Christian Rothmaler befasst sich mit Technologien, die unser Dasein verändern. Seine Ausstellung in Steckborn schlägt eine thematische Brücke zwischen zwei weit auseinanderliegenden Zukunftslaboratorien.
Lucia Angela Cavegn
Blick in Christian Rothmalers Ausstellung in der Galerie Kirchgasse. (Bilder: Alex Kern)
Blick in Christian Rothmalers Ausstellung in der Galerie Kirchgasse.
2 Bilder

Glokalisierte Daseinsform

Im Zusammenhang mit der globalisierten Wirtschaft hat sich das Motto «think global, act local» als Allgemeinplatz durchgesetzt. Was einst als Gegensatzpaar empfunden wurde, ist heute Ausdruck eines neuen Lebensgefühls, das auf neuen Kommunikationstechnologien und Hochleistungs-Glasfasernetzen basiert. So ist es uns heutzutage möglich, gleichzeitig an verschiedenen Orten präsent zu sein – lokal mit unserer Physis, global mit hinterlegten Profilen und unseren Aussagen.

Mit «Mountain View on Neom Om» in der Galerie Kirchgasse bezieht sich Christian Rothmaler einerseits auf das Google-Hauptquarter in Mountain View, einer Stadt im Silicon Valley, und anderseits auf das urbanistische Mega-Projekt Neom, eine Mischung aus Technologiepark und Retortenstadt in der Wüste Saudi-Arabiens.

Technologie zwischen Ursprung und Zukunft

Rothmaler zeigt in Steckborn formal reduzierte Bilder, die hinlänglich bekannte Symbole wie jenes der Doppelhelix abwandeln und mit neuer Bedeutung aufladen. Die mehr oder weniger chiffrierten Darstellungen sind der Ausdruck veränderter Daseinsformen. Die Tastaturlastigkeit heutiger Kommunikation bringt der Künstler durch die Darstellung einer siebenfingrigen Hand zum Ausdruck, während die beiden sich spiralförmig windenden Blattranken einerseits auf die Grundstruktur der menschlichen Existenz und ihren natürlichen Ursprung verweisen, anderseits auf die Biotechnologie und die Möglichkeiten, in diese vermeintlich axiomatische Struktur einzugreifen.

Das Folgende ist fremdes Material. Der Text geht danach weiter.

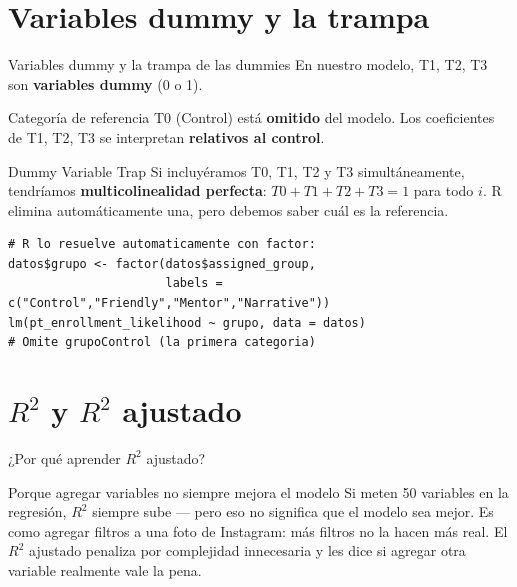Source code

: \documentclass[aspectratio=169, 11pt]{beamer}
\begin{document}
\section{Variables dummy y la trampa}

\begin{frame}[fragile]{Variables dummy y la trampa de las dummies}
En nuestro modelo, T1, T2, T3 son \textbf{variables dummy} (0 o 1).

\vspace{0.2cm}
\begin{block}{Categoría de referencia}
T0 (Control) está \textbf{omitido} del modelo. Los coeficientes de T1, T2, T3 se interpretan \textbf{relativos al control}.
\end{block}

\vspace{0.2cm}
\begin{alertblock}{Dummy Variable Trap}
Si incluyéramos T0, T1, T2 y T3 simultáneamente, tendríamos \textbf{multicolinealidad perfecta}: $T0 + T1 + T2 + T3 = 1$ para todo $i$. R elimina automáticamente una, pero debemos saber cuál es la referencia.
\end{alertblock}

\vspace{0.2cm}
\begin{lstlisting}[basicstyle=\ttfamily\scriptsize]
# R lo resuelve automaticamente con factor:
datos$grupo <- factor(datos$assigned_group,
                      labels = c("Control","Friendly","Mentor","Narrative"))
lm(pt_enrollment_likelihood ~ grupo, data = datos)
# Omite grupoControl (la primera categoria)
\end{lstlisting}
\end{frame}

\section{$R^2$ y $R^2$ ajustado}

\begin{frame}{¿Por qué aprender $R^2$ ajustado?}
\begin{exampleblock}{Porque agregar variables no siempre mejora el modelo}
\small
Si meten 50 variables en la regresión, $R^2$ siempre sube --- pero eso no significa que el modelo sea mejor. Es como agregar filtros a una foto de Instagram: más filtros no la hacen más real. El $R^2$ ajustado penaliza por complejidad innecesaria y les dice si agregar otra variable realmente vale la pena.
\end{exampleblock}
\end{frame}
\end{document}
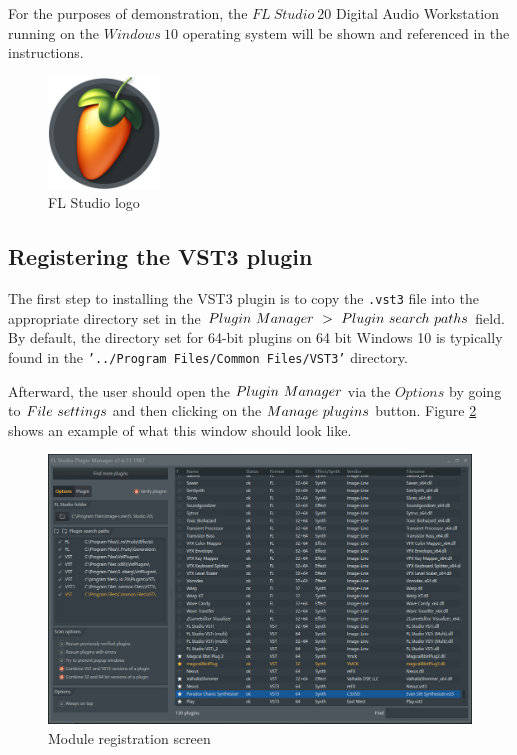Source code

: \documentclass[a4paper,12pt]{report}
\begin{document}
For the purposes of demonstration, the $FL\ Studio\ 20$ Digital Audio Workstation running on the $Windows\ 10$ operating system will be shown and referenced in the instructions.

\begin{figure}[h] \centering
\includegraphics[width=8em]{FLStudioLogo.png}
    \caption{FL Studio logo \cite{floverview}}
    \label{fig:FLLogo}
\end{figure}

\subsection{Registering the VST3 plugin}
\label{subsec:registeringvsti}
The first step to installing the VST3 plugin is to copy the \texttt{.vst3} file into the appropriate directory set in the $Plugin\ \-Manager\ \->\ \-Plugin\ \-search\ \-paths$ field. By default, the directory set for 64-bit plugins on 64 bit Windows 10 is typically found in the \texttt{'../Program Files/Common Files/VST3'} directory. 

Afterward, the user should open the $Plugin\ \-Manager$ via the $Options$ by going to $File\ \-settings$ and then clicking on the $Manage\ \-plugins$ button. Figure \ref{fig:modulereg} shows an example of what this window should look like.

\begin{figure}[h] \centering
\includegraphics[width=36em]{ModuleRegistration.png}
    \caption{Module registration screen}     \label{fig:modulereg} \end{figure}
\end{document}

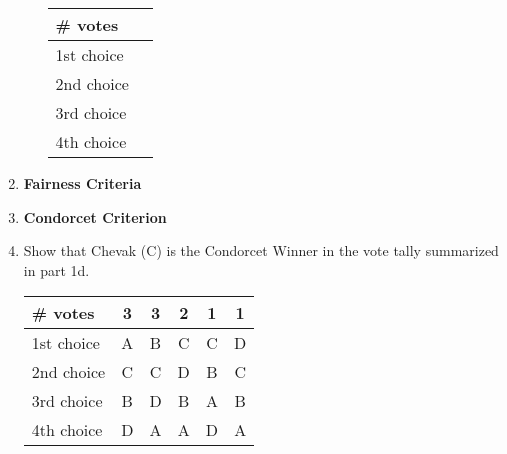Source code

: \documentclass[12pt]{article}
\begin{document}
\begin{enumerate}
\begin{enumerate}
\begin{tabular}{l || c }
\# votes&\quad \hspace{4in} \quad\\
\hline
1st choice&\\
2nd choice&\\
3rd choice&\\
4th choice&\\
\end{tabular}

\end{enumerate}

\newpage

\item \textbf{Fairness Criteria}\\
\vfill

\item \textbf{Condorcet Criterion}\\
\vfill

\item Show that Chevak (C) is the Condorcet Winner in the vote tally summarized in part 1d.\\

\begin{tabular}{l || c |c|c|c|c}
\# votes&3&3&2&1&1\\
\hline
1st choice&A&B&C&C&D\\
2nd choice&C&C&D&B&C\\
3rd choice&B&D&B&A&B\\
4th choice&D&A&A&D&A\\
\end{tabular}

\vfill
\end{enumerate}
\end{document}
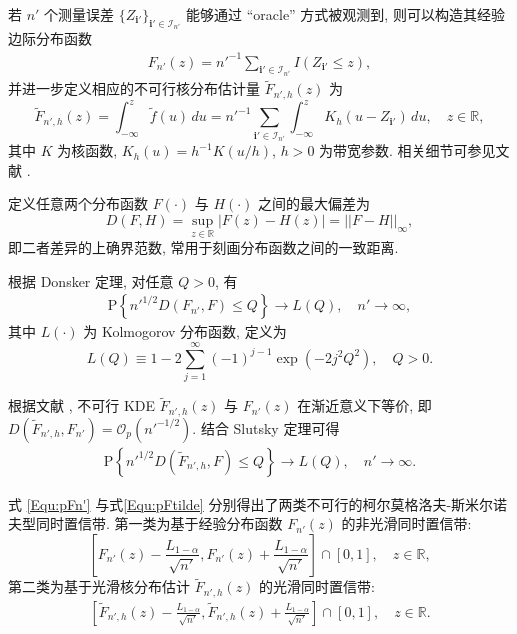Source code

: \documentclass[a4paper,openay,14pt]{ctexbook}
\numberwithin{equation}{section}
\numberwithin{lem}{section}
\begin{document}
若 $n'$ 个测量误差 $\{Z_{\mathbf{i}'}\}_{\mathbf{i}' \in \mathcal{I}_{n'}}$ 能够通过 ``oracle'' 方式被观测到, 则可以构造其经验边际分布函数
\begin{align*}
F_{n'}(z) = n'^{-1} \sum_{\mathbf{i}' \in \mathcal{I}_{n'}} I\left(Z_{\mathbf{i}'} \le z\right),
\end{align*}
并进一步定义相应的不可行核分布估计量 $\tilde{F}_{n',h}(z)$ 为
\begin{equation}\label{EQ:Fn'tilde}
\tilde{F}_{n',h}(z)
= \int_{-\infty}^{z} \tilde{f}(u) \, du
= n'^{-1} \sum_{\mathbf{i}' \in \mathcal{I}_{n'}}
\int_{-\infty}^{z} K_h(u - Z_{\mathbf{i}'}) \, du, 
\quad z \in \mathbb{R},
\end{equation}
其中 $K$ 为核函数, $K_h(u) = h^{-1} K(u/h)$, $h>0$ 为带宽参数. 相关细节可参见文献 \cite{wang2013smooth}.

定义任意两个分布函数 $F(\cdot)$ 与 $H(\cdot)$ 之间的最大偏差为
\begin{equation}\label{EQ:D(F,H)}
D(F,H) = \sup_{z \in \mathbb{R}} |F(z) - H(z)| = ||F - H||_{\infty},
\end{equation}
即二者差异的上确界范数, 常用于刻画分布函数之间的一致距离.

根据 Donsker 定理, 对任意 $Q>0$, 有
\begin{align}\label{Equ:pFn'}
\mathrm{P}\left\{ n'^{1/2} D\left(F_{n'}, F\right) \le Q \right\}
\rightarrow L(Q), \quad n' \rightarrow \infty,
\end{align}
其中 $L(\cdot)$ 为 Kolmogorov 分布函数, 定义为
\[
L(Q) \equiv 1 - 2 \sum_{j=1}^{\infty} (-1)^{j-1} \exp\left(-2 j^2 Q^2\right), 
\quad Q>0.
\]

根据文献 \cite{wang2013smooth}, 不可行 KDE $\tilde{F}_{n',h}(z)$ 与 $F_{n'}(z)$ 在渐近意义下等价, 即
$D(\tilde{F}_{n',h}, F_{n'}) = \mathcal{O}_p(n'^{-1/2})$. 结合 Slutsky 定理可得
\begin{align}\label{Equ:pFtilde}
\mathrm{P}\left\{ n'^{1/2} D\left(\tilde{F}_{n',h}, F\right) \le Q \right\}
\rightarrow L(Q), \quad n' \rightarrow \infty.
\end{align}

式 \eqref{Equ:pFn'} 与式\eqref{Equ:pFtilde} 分别得出了两类不可行的柯尔莫格洛夫-斯米尔诺夫型同时置信带. 第一类为基于经验分布函数 $F_{n'}(z)$ 的非光滑同时置信带:
\[
\left[
F_{n'}(z) - \frac{L_{1-\alpha}}{\sqrt{n'}},
F_{n'}(z) + \frac{L_{1-\alpha}}{\sqrt{n'}}
\right] \cap [0,1], 
\quad z \in \mathbb{R},
\]
第二类为基于光滑核分布估计 $\tilde{F}_{n',h}(z)$ 的光滑同时置信带:
\begin{align} \label{SCB:Ftilden'}
    \left[ \tilde{F}_{n',h}(z) - \frac{L_{1-\alpha}}{\sqrt{n'}},\tilde{F}_{n',h}(z) + \frac{L_{1-\alpha}}{\sqrt{n'}} \right] \cap [0,1], \quad z \in \mathbb{R}.
\end{align}
\end{document}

Die Annäherung von Biologie und Technologie liegt in der (Galerie-)Luft, denn das gelbe Raster, das sich in Anspielung auf das «Holodeck» wie ein roter ­Faden durch die Ausstellung zieht, verortet alles und entpuppt sich als übergeordnetes System. Spinnt man diesen Gedanken weiter, so stellt sich die Frage, inwiefern neue Technologien traditionelle Formen von Spiritualität beeinflussen oder ob sie diese gar obsolet werden lassen.

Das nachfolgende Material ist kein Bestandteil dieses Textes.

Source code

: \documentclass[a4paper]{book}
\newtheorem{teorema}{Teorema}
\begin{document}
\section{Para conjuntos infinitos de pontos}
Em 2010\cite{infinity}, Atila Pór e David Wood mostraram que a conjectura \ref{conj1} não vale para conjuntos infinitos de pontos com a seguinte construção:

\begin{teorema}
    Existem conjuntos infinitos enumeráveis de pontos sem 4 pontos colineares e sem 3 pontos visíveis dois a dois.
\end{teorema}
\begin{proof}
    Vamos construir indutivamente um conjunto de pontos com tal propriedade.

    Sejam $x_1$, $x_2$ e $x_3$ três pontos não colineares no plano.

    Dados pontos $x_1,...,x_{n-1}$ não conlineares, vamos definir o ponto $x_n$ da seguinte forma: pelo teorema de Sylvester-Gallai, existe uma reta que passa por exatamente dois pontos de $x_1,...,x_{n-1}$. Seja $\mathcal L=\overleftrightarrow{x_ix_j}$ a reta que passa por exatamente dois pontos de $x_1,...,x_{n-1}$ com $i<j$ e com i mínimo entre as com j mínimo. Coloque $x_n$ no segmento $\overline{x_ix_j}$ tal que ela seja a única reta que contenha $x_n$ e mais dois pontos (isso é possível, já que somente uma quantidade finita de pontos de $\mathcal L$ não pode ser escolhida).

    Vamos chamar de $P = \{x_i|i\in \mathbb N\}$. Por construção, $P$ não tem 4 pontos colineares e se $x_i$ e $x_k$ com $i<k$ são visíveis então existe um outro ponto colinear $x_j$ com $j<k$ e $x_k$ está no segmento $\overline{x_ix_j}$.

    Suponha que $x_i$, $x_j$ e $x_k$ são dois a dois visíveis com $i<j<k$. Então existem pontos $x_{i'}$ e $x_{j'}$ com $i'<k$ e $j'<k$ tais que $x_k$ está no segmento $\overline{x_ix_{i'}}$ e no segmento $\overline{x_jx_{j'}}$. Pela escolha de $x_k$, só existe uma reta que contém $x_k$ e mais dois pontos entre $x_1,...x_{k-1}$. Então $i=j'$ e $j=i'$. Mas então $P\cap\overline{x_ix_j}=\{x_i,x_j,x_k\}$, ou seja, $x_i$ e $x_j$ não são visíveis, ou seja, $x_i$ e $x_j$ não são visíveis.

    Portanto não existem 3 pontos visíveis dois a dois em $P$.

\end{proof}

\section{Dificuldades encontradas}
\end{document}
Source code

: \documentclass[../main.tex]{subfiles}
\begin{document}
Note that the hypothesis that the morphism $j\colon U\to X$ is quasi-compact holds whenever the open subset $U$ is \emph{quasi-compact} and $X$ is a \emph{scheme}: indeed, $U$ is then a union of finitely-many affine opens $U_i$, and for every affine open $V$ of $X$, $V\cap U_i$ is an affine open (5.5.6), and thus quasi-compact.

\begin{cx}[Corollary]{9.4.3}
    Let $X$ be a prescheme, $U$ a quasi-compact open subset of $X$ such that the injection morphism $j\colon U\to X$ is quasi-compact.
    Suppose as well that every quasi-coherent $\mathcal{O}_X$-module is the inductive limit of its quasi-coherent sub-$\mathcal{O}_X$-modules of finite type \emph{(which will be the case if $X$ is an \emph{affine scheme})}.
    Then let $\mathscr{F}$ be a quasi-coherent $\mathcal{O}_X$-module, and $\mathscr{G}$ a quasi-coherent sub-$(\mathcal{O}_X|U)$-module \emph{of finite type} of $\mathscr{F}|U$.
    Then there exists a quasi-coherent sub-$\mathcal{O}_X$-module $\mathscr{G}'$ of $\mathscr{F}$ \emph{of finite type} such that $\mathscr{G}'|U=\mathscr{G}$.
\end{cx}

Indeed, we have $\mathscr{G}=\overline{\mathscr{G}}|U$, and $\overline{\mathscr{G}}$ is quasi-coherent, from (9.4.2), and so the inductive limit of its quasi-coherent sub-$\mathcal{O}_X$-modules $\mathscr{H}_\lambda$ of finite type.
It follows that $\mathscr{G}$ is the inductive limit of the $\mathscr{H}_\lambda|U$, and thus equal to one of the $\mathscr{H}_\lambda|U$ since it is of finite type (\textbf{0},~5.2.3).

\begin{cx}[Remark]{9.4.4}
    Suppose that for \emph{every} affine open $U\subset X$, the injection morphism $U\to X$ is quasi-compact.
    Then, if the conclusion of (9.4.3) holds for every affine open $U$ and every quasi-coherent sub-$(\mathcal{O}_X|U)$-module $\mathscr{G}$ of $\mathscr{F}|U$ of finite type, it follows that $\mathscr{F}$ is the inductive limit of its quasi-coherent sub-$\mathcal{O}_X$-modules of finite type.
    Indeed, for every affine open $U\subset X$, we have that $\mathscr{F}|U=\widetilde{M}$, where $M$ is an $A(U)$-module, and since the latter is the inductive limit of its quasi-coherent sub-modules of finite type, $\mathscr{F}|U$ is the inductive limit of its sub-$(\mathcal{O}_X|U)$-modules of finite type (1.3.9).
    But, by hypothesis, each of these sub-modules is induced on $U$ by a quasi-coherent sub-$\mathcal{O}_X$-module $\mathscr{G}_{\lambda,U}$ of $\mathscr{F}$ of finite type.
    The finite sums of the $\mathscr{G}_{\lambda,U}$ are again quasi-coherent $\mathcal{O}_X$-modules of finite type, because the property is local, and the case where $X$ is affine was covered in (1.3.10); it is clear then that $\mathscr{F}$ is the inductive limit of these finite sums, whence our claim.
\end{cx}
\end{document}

Orientierung in Zeit und Raum

Bereits 2017 hat Rothmaler in seiner Ausstellung «Being Time Squared (+ 0 –)» bei der R & R Schlesinger Foundation in Wald (AR) die Verschiebung von Raum- und Zeitbezügen in seiner Malerei thematisiert. Wie in der virtuellen Welt, so werden auch beim Träumen Raum und Zeit anders als in der Realität erfahren. Die künstlerische Auseinandersetzung damit beinhaltet eine Brechung dieses Faszinosums. Das Flüchtige, Vergängliche wird dingfest gemacht, auf Leinwand gemalt.

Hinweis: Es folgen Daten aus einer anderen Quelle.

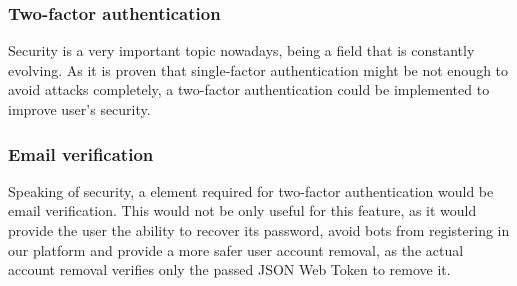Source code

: \subsubsection{Two-factor authentication}

Security is a very important topic nowadays, being a field that is constantly evolving. As it is proven
that single-factor authentication might be not enough to avoid attacks completely, a two-factor authentication
could be implemented to improve user's security.

\subsubsection{Email verification}

Speaking of security, a element required for two-factor authentication would be email verification. This would not be 
only useful for this feature, as it would provide the user the ability to recover its password, avoid bots from registering
in our platform and provide a more safer user account removal, as the actual account removal verifies only the passed
JSON Web Token to remove it. 


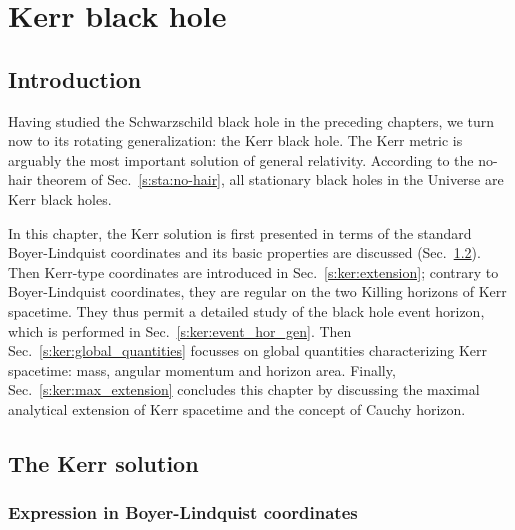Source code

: \chapter{Kerr black hole}
\label{s:ker}

\minitoc

\section{Introduction}

Having studied the Schwarzschild black hole in the preceding
chapters, we turn now to its rotating generalization: the Kerr black hole.
The Kerr metric is arguably the most important solution of general relativity.
According to the no-hair theorem of Sec.~\ref{s:sta:no-hair}, all
stationary black holes in the Universe are Kerr black holes.

In this chapter, the Kerr solution is first presented in terms of
the standard Boyer-Lindquist coordinates and its basic properties are
discussed (Sec.~\ref{s:ker:Kerr_solution}). Then Kerr-type coordinates are introduced
in Sec.~\ref{s:ker:extension}; contrary to Boyer-Lindquist coordinates,
they are regular on the two Killing horizons of Kerr spacetime.
They thus permit a detailed study of the black hole event horizon, which is
performed in Sec.~\ref{s:ker:event_hor_gen}. Then Sec.~\ref{s:ker:global_quantities}
focusses on global quantities characterizing Kerr spacetime: mass, angular
momentum and horizon area. Finally, Sec.~\ref{s:ker:max_extension} concludes
this chapter by discussing the maximal analytical extension of Kerr spacetime
and the concept of Cauchy horizon.


\section{The Kerr solution} \label{s:ker:Kerr_solution}

\subsection{Expression in Boyer-Lindquist coordinates} \label{s:ker:expr_BL}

High-Tech-Architektur oder lauschige Aussicht?

Noch stärkere Präsenz im Raum haben die turmartigen Objekte, die ebenfalls mit dem gelben Raster überzogen sind und von Pflanzensetzlingen gekrönt werden. Das Feld der Assoziationen ist auch hier breit: So lassen diese Objekte an den babylonischen Turmbau, Neom und an begrünte High-Tech-Architektur denken, andere sehen darin einen Berg mit lauschiger Aussichtsplattform.

Und das «Om» im Titel? Schnell hat man es überlesen. Die Silbe stammt aus dem Sanskrit und ist im Hinduismus und im Buddhismus heilig. Das Schriftzeichen für Om ziert die Titelseite der Ausstellungspublikation. Mit ihr schlägt der Künstler nochmals einen weiten Bogen in alle möglichen Richtungen, vielsprachig wie der Google-Translator, welcher die Übersetzung des Textes in verschiedene Sprachen vorgenommen hat, aber irgendwie auch sehr beliebig – halt eben glokal.